- Genre: Nature documentary
- Presented by: Steve Backshall; Gordon Buchanan; Justine Evans; George McGavin;
- Country of origin: United Kingdom
- Original language: English
- No. of episodes: 3

Production
- Production location: Bhutan
- Running time: 60 minutes
- Production company: BBC Natural History Unit

Original release
- Network: BBC One
- Release: 21 September – 23 September 2011

Related
- Lost Land of the Volcano (2009)

= Lost Land of the Tiger =

Lost Land of the Tiger is a three-part nature documentary series produced by the BBC Natural History Unit which follows a scientific expedition to the Himalayan kingdom of Bhutan. The expedition team is made up of specialist zoologists, explorers and the BBC crew. Together, they explore wilderness areas from the lowland jungles to high-elevation slopes, in search of rare animals and plants. The focus of the expedition is to investigate the status of the tiger in Bhutan, where little is known of the cat's distribution or population density. Evidence of a healthy population of tigers would elevate Bhutan's importance as a sanctuary for this endangered species. It would also support tiger conservationist Dr. Alan Rabinowitz's proposal for a vast protected corridor linking the fragmented pockets of tiger habitat which lie to the south of the Himalayas.

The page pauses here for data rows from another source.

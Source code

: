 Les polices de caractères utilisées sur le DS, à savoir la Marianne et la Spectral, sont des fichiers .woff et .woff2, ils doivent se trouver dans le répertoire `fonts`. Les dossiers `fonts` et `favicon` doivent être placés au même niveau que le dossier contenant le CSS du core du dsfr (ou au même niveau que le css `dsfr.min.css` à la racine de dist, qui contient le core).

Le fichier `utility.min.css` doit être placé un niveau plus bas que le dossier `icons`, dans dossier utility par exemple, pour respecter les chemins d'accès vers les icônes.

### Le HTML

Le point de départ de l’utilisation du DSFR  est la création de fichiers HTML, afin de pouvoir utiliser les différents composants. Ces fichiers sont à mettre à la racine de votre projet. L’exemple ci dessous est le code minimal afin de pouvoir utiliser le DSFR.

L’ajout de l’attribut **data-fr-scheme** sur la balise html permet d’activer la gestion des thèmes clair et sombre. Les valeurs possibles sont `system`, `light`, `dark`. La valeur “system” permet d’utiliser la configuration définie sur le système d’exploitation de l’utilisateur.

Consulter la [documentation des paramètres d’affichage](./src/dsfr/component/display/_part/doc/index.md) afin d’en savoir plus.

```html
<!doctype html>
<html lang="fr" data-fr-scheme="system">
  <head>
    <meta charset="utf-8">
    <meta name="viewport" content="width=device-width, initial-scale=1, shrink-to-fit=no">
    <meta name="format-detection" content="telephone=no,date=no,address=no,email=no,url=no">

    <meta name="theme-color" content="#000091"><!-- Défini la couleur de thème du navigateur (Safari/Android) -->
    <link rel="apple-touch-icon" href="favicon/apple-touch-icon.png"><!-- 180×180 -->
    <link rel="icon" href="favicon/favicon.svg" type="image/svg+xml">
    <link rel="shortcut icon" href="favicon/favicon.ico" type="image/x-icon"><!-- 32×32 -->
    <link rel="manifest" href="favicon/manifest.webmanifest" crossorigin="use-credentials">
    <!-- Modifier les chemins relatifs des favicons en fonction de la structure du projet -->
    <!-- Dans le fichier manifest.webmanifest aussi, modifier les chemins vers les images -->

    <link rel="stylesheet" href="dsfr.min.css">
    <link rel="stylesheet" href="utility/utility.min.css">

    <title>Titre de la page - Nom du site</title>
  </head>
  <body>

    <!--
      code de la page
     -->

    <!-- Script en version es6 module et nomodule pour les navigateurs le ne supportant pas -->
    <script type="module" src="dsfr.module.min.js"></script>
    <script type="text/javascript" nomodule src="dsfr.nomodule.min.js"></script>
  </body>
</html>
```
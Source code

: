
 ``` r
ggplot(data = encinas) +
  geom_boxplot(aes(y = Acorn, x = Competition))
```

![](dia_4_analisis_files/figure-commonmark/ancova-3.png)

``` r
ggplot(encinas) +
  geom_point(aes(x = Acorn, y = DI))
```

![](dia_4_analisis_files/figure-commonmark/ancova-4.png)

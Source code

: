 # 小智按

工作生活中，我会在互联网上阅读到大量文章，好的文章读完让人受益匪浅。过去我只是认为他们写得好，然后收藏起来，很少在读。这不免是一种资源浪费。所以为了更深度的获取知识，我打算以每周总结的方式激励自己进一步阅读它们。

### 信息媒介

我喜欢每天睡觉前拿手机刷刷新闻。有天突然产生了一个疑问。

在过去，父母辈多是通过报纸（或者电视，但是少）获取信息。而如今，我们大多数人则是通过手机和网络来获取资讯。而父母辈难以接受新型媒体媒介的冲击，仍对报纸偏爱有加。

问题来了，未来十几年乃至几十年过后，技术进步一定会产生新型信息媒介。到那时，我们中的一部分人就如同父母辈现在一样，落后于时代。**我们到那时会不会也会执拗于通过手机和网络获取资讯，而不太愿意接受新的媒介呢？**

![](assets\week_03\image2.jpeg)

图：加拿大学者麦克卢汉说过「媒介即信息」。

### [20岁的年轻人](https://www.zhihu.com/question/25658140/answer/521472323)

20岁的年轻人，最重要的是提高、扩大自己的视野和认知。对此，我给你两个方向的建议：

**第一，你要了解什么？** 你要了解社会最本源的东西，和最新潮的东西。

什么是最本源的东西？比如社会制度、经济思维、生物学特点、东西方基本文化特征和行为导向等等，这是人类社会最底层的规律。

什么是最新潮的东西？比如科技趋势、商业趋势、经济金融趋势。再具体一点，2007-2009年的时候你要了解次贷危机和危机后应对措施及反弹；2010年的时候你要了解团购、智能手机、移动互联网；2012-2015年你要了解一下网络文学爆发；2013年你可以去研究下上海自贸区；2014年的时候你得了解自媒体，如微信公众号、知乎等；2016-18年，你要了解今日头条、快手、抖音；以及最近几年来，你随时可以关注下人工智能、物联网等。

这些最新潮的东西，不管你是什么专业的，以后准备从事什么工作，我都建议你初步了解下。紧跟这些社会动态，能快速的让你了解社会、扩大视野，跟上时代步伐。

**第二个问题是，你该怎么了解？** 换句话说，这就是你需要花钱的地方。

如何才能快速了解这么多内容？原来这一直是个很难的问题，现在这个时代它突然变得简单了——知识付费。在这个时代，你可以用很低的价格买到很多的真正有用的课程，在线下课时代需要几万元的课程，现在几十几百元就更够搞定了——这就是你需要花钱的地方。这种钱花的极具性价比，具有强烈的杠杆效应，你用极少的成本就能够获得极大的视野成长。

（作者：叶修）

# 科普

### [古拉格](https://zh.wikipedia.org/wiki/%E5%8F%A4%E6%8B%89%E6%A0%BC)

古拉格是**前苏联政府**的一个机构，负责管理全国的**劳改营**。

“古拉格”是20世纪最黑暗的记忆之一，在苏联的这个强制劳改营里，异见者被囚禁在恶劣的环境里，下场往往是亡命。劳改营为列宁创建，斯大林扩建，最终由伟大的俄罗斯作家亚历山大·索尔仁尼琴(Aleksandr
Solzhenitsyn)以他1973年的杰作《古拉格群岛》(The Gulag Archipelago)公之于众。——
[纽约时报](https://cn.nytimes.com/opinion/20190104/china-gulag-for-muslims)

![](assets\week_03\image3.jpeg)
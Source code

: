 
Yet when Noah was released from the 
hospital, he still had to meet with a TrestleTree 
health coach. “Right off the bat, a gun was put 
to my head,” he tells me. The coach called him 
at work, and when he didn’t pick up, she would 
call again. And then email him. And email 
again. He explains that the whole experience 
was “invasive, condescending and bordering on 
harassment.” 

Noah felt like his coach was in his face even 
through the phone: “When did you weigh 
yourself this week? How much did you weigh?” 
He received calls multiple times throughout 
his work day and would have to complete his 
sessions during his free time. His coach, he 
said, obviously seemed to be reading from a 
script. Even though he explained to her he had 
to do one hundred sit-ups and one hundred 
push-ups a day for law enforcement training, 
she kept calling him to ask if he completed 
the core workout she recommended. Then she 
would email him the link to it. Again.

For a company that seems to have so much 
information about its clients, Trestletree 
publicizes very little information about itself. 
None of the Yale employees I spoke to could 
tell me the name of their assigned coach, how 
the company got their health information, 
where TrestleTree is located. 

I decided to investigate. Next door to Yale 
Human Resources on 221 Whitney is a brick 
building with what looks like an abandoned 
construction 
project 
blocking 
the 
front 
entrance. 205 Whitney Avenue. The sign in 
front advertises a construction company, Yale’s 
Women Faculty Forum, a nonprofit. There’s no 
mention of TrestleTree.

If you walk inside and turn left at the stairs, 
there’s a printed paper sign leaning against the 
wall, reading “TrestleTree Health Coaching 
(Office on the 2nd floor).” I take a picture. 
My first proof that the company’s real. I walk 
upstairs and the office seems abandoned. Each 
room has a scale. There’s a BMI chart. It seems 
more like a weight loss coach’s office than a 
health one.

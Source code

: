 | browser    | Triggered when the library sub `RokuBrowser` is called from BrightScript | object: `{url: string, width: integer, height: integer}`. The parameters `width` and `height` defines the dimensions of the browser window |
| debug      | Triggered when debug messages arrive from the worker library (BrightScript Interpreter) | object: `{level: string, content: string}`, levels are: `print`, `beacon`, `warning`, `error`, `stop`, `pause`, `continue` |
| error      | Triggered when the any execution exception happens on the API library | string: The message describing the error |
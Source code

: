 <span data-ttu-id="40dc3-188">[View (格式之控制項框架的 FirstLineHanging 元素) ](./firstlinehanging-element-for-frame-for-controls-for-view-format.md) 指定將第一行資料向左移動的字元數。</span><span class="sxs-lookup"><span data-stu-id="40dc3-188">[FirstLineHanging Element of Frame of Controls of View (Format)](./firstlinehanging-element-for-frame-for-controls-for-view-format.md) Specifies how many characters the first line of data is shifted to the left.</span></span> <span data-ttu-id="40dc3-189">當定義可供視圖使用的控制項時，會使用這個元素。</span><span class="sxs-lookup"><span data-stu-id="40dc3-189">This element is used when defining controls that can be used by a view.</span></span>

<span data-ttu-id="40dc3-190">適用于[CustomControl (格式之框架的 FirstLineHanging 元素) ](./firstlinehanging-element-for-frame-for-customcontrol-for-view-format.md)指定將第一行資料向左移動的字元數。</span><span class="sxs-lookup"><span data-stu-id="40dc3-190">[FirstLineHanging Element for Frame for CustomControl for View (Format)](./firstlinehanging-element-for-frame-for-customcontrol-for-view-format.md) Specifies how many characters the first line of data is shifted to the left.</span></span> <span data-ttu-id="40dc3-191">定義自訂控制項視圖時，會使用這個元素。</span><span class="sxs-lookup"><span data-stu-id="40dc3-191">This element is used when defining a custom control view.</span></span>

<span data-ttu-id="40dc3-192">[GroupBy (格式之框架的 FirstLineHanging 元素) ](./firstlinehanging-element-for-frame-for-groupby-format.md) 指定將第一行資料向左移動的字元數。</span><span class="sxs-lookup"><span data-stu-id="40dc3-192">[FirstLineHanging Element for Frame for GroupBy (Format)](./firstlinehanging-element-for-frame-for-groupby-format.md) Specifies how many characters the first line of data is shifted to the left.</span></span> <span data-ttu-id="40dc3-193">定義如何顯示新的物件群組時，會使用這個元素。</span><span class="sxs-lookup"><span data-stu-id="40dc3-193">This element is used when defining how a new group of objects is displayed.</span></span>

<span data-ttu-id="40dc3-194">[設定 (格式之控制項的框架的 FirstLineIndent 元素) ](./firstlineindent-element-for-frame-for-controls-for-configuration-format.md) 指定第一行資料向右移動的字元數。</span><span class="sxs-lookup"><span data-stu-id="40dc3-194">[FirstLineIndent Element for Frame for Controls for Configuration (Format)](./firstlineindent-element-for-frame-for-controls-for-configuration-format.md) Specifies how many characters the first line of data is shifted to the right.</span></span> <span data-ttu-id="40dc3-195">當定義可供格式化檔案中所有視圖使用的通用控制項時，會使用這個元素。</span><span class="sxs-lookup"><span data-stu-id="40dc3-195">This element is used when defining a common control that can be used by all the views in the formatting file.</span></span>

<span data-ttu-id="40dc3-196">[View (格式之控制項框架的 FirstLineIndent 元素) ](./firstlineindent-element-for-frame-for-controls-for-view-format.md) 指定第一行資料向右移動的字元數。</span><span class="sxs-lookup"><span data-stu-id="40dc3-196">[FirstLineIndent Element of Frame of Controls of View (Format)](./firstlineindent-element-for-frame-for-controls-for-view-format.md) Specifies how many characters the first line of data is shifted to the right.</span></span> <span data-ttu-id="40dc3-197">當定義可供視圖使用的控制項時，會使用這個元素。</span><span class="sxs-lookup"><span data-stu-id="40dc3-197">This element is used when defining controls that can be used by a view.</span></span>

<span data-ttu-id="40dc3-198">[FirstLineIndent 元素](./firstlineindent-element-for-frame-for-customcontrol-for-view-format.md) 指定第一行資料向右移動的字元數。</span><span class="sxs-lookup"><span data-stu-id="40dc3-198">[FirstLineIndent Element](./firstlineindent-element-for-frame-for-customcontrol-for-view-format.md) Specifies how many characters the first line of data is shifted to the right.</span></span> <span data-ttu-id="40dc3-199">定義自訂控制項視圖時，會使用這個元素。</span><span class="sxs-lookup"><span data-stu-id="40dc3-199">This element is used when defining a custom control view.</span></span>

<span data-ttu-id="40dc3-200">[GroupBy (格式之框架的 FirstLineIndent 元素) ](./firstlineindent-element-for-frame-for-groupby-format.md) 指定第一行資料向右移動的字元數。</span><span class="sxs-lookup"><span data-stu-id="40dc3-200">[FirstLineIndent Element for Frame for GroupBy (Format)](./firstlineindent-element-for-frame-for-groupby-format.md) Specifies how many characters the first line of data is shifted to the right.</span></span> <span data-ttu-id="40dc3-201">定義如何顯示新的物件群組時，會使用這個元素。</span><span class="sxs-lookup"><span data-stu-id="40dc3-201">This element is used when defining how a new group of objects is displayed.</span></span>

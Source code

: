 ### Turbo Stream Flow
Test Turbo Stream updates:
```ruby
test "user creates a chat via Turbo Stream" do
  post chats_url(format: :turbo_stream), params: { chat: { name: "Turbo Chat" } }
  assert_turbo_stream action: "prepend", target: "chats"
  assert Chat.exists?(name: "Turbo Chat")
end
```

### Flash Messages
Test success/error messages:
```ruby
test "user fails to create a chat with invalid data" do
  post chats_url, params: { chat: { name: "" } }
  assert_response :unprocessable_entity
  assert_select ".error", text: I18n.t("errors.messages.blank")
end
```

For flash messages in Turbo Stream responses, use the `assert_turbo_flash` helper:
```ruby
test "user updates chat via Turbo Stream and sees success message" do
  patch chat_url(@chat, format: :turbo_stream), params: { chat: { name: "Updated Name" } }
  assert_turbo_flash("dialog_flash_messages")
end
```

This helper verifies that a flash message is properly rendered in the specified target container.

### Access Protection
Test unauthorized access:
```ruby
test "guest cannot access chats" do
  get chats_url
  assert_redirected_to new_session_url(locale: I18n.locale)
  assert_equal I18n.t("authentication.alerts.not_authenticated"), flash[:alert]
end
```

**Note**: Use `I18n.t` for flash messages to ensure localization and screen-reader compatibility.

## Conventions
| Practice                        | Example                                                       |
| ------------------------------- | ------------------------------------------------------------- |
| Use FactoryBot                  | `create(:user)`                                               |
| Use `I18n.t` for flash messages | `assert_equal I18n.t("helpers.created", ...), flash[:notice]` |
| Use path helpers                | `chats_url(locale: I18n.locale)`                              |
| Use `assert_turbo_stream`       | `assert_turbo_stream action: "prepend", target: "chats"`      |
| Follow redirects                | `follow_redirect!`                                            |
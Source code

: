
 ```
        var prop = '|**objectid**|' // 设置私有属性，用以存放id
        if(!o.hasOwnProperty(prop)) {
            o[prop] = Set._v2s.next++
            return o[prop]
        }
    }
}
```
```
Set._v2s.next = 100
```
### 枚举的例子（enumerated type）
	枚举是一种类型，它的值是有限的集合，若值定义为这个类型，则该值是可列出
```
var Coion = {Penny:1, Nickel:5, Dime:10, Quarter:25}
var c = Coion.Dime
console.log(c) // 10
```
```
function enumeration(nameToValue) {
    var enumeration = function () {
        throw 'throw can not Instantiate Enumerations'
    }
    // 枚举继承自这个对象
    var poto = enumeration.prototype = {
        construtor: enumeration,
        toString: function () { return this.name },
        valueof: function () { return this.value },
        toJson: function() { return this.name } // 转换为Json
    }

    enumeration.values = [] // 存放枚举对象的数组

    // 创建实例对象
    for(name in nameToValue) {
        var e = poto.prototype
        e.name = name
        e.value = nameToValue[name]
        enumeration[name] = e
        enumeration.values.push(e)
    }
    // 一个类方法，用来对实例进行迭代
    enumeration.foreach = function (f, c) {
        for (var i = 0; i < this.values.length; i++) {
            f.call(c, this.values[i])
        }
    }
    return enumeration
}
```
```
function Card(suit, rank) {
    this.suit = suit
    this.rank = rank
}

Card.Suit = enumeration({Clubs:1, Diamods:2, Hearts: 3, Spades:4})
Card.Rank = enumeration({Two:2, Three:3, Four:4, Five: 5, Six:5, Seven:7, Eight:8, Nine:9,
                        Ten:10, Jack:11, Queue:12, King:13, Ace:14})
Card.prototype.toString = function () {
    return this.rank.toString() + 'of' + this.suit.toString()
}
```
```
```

The expedition is notable for claiming to obtain the first footage of tigers living at 4000 m in the high Himalayas. The BBC footage shows a female tiger lactating and scent-marking, followed a few days later by a male tiger responding, suggesting that the cats could be breeding at this elevation. Previously, anecdotal sightings from Bhutanese mountain villagers suggested tigers were capable of visiting such heights, but it was not known whether they were living and breeding there. Evidence of tigers at this altitude had in fact already been confirmed by Bhutanese scientists years prior, and the BBC has been criticized for taking credit for a "discovery" that was not in fact theirs. The footage was obtained using remote camera traps which are triggered by motion. This discovery dramatically increases the known range of viable tiger habitat. The camera traps also recorded footage of other rarely seen forest creatures, including Indian wild dogs, Asian elephants, leopards and leopard cats.

The series was broadcast on BBC One in the United Kingdom on three consecutive nights, starting on 21 September 2010. The presenters were Steve Backshall, Gordon Buchanan, Justine Evans and Dr. George McGavin.

Lost Land of the Tiger was the fourth of the BBC Natural History Unit's "Expedition" series, following Expedition Borneo (2006) and Lost Land of the Jaguar (2008) and Lost Land of the Volcano (2009).